The instability of the electrode/electrolyte interface and the metal-ions dissolution of high-voltage LiNi0.5Mn1.5O4 (LNMO) material lead to significant degradation of cycling performance, thereby limiting the large-scale application of LNMO-based batteries. Here, inorganic Mg/Ca/Sr-contained phosphates (MgHPO4, CaHPO4, and SrHPO4) are used individually as functional additives of standard electrolytes to enhance the cycling performance of LNMO. Combined with theoretical calculations, a series of electrochemical measurements and characteristics corroborate that the MgHPO4 is the optimal additive and can preferentially undergo oxidation and reduction decomposition over carbonate solvents. Electrochemical results reveal that the LNMO/Li half-cell containing the MgHPO4 additive shows a capacity retention of 91.9% after 500 cycles at 5 C, higher than that obtained with STD (76.5%).

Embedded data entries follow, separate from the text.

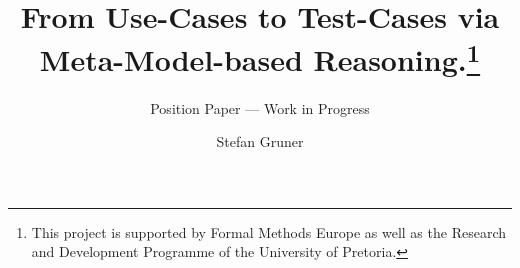 %
%
%
\documentclass[twocolumn]{svjour3}          %
\usepackage{graphicx}
\usepackage{mathptmx} %
\usepackage{latexsym}


\title{From Use-Cases to Test-Cases via Meta-Model-based Reasoning.\thanks{This 
     project is supported by Formal Methods Europe as well as the Research and 
     Development Programme of the University of Pretoria.}}
\subtitle{Position Paper --- Work in Progress}

\author{Stefan Gruner}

In addition, the LNMO/graphite (Gr) full-cell with MgHPO4 additive increases the capacity retention from 70.8 to 78.0% after 100 cycles at 0.5 C. Furthermore, the LNMO/Li4Ti5O12 full-cell also exhibits an increased capacity retention of 85.3% with MgHPO4 additive compared to only 37.2% with STD after 200 cycles at 5 C. The addition of MgHPO4 allows a thin, uniform, and conductive cathode-electrolyte interphase (CEI) and solid-electrolyte interphase (SEI) film to be formed on the LNMO cathode and graphite anodes. Furthermore, the preferential reduction of MgHPO4 inhibits the lithium dendritic growth and enables the formation of a more stable SEI on the Li anode. Besides, the MgHPO4 additive serves as a scavenger of detrimental HF, thus suppressing the Ni/Mn ions dissolution and improving the structural stability of LNMO. This study provides a cost-effective strategy involving the use of an inorganic additive for improving the electrochemical performance of high-voltage lithium-ion batteries.